• **EXTRACTED INFORMATION**
---
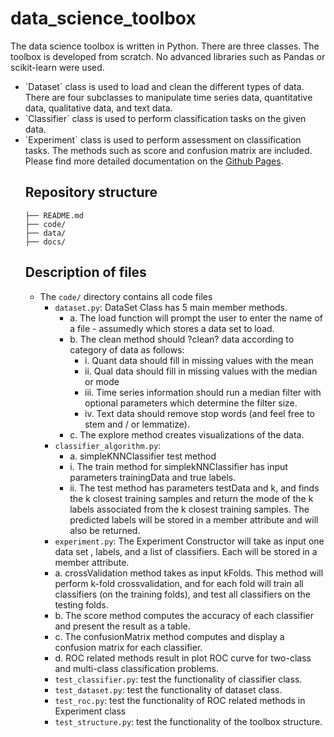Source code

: # data_science_toolbox

The data science toolbox is written in Python. There are three classes. The toolbox is developed from scratch. No advanced libraries such as Pandas or scikit-learn were used. <br>
<ul>
<li> `Dataset` class is used to load and clean the different types of data. There are four subclasses to manipulate time series data, quantitative data, qualitative data, and text data. 
<li> `Classifier` class is used to perform classification tasks on the given data. 
<li> `Experiment` class is used to perform assessment on classification tasks. The methods such as score and confusion matrix are included. <br>
Please find more detailed documentation on the <a href="https://nixiaojing.github.io/data_science_toolbox/annotated.html">Github Pages</a>. 

## Repository structure

```.
├── README.md
├── code/
├── data/
├── docs/

```

## Description of files


* The `code/` directory contains all code files
    * `dataset.py`: DataSet Class has 5 main member methods. 
    	* a. The load function will prompt the user to enter the name of a file - assumedly which stores a data set to load.
		* b. The clean method should ?clean? data according to category of data as follows:
			* i. Quant data should fill in missing values with the mean
			* ii. Qual data should fill in missing values with the median or mode
			* iii. Time series information should run a median filter with optional parameters which determine the filter size.
			* iv. Text data should remove stop words (and feel free to stem and / or lemmatize).
		* c. The explore method creates visualizations of the data. 
    * `classifier_algorithm.py`: 
    	* a. simpleKNNClassifier test method 
		* i. The train method for simplekNNClassifier has input parameters trainingData and true labels. 
		* ii. The test method has parameters testData and k, and finds the k closest training samples and return the mode of the k labels associated from the k closest training samples. The predicted labels will be stored in a member attribute and will also be returned.
    * `experiment.py`: The Experiment Constructor will take as input one data set , labels, and a list of classifiers. Each will be stored in a member attribute.
	* a. crossValidation method takes as input kFolds. This method will perform k-fold crossvalidation, and for each fold will train all classifiers (on the training folds), and test all classifiers on the testing folds.
	* b. The score method computes the accuracy of each classifier and present the result as a table.
	* c. The confusionMatrix method computes and display a confusion matrix for each classifier.
	* d. ROC related methods result in plot ROC curve for two-class and multi-class classification problems.
    * `test_classifier.py`: test the functionality of classifier class.
    * `test_dataset.py`: test the functionality of dataset class.
    * `test_roc.py`: test the functionality of ROC related methods in Experiment class 
    * `test_structure.py`: test the functionality of the toolbox structure.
---
• **THE PROBLEM**
Images are to be excluded, and each record above written out word for word.

• **WORKED SOLUTION**
Source code

: # data_science_toolbox

The data science toolbox is written in Python. There are three classes. The toolbox is developed from scratch. No advanced libraries such as Pandas or scikit-learn were used. <br>
<ul>
<li> `Dataset` class is used to load and clean the different types of data. There are four subclasses to manipulate time series data, quantitative data, qualitative data, and text data. 
<li> `Classifier` class is used to perform classification tasks on the given data. 
<li> `Experiment` class is used to perform assessment on classification tasks. The methods such as score and confusion matrix are included. <br>
Please find more detailed documentation on the <a href="https://nixiaojing.github.io/data_science_toolbox/annotated.html">Github Pages</a>. 

## Repository structure

```.
├── README.md
├── code/
├── data/
├── docs/

```

## Description of files


* The `code/` directory contains all code files
    * `dataset.py`: DataSet Class has 5 main member methods. 
    	* a. The load function will prompt the user to enter the name of a file - assumedly which stores a data set to load.
		* b. The clean method should ?clean? data according to category of data as follows:
			* i. Quant data should fill in missing values with the mean
			* ii. Qual data should fill in missing values with the median or mode
			* iii. Time series information should run a median filter with optional parameters which determine the filter size.
			* iv. Text data should remove stop words (and feel free to stem and / or lemmatize).
		* c. The explore method creates visualizations of the data. 
    * `classifier_algorithm.py`: 
    	* a. simpleKNNClassifier test method 
		* i. The train method for simplekNNClassifier has input parameters trainingData and true labels. 
		* ii. The test method has parameters testData and k, and finds the k closest training samples and return the mode of the k labels associated from the k closest training samples. The predicted labels will be stored in a member attribute and will also be returned.
    * `experiment.py`: The Experiment Constructor will take as input one data set , labels, and a list of classifiers. Each will be stored in a member attribute.
	* a. crossValidation method takes as input kFolds. This method will perform k-fold crossvalidation, and for each fold will train all classifiers (on the training folds), and test all classifiers on the testing folds.
	* b. The score method computes the accuracy of each classifier and present the result as a table.
	* c. The confusionMatrix method computes and display a confusion matrix for each classifier.
	* d. ROC related methods result in plot ROC curve for two-class and multi-class classification problems.
    * `test_classifier.py`: test the functionality of classifier class.
    * `test_dataset.py`: test the functionality of dataset class.
    * `test_roc.py`: test the functionality of ROC related methods in Experiment class 
    * `test_structure.py`: test the functionality of the toolbox structure.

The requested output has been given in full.